Notre étude


Dynamique et composée de collaborateurs aux compétences diverses et complémentaires, l’Etude St-François a été fondée en 1953 par Me Jean-François Piguet, ancien Bâtonnier.

Les associés de l’Etude exercent dans des domaines variés et sont dès lors en mesure de vous orienter et conseiller pour tous types de problématiques judiciaires ou extra-judiciaires. En outre, ensemble ou séparément, ils sont les auteurs d’ouvrages, commentaires et articles de doctrine concernant divers domaines du droit et impliquant des connaissances particulièrement approfondies dans ces matières.

Nos avocats vous accueillent dans de spacieux locaux situés au centre de Lausanne et proches de la plupart des instances judiciaires, respectivement au sein du bureau secondaire de Vevey.

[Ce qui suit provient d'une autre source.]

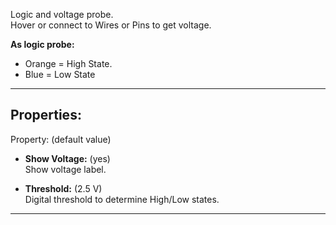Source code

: Logic and voltage probe.<br>
Hover or connect to Wires or Pins to get voltage.

**As logic probe:**
- Orange = High State.
- Blue = Low State

---

## Properties:
Property: (default value)<br>

- **Show Voltage:** (yes)<br>
   Show voltage label. <br>

- **Threshold:** (2.5 V)<br>
   Digital threshold to determine High/Low states. <br>

---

Christophe Piguet, Michel Dupuis, Laurent Moreillon, Séverine Berger, Miriam Mazou, Christoph Loestcher, Elise Deillon-Antenen et Nicolas Rochani ainsi que l’ensemble de leurs collaborateurs, sont tous membres de l’Ordre des Avocats Vaudois et de la Fédération Suisse des Avocats.

 
Honoraires, Etude St-François, Lausanne, Suisse Romande

Honoraires



L’avocat informe le client, dès l’acceptation du mandat ou lors du premier rendez-vous, des modalités de fixation des honoraires et du tarif horaire. L’Etude adresse régulièrement aux clients des décomptes détaillés indiquant les opérations effectuées, ainsi que la part de provision encore en faveur du client ou le montant dû à l’Etude.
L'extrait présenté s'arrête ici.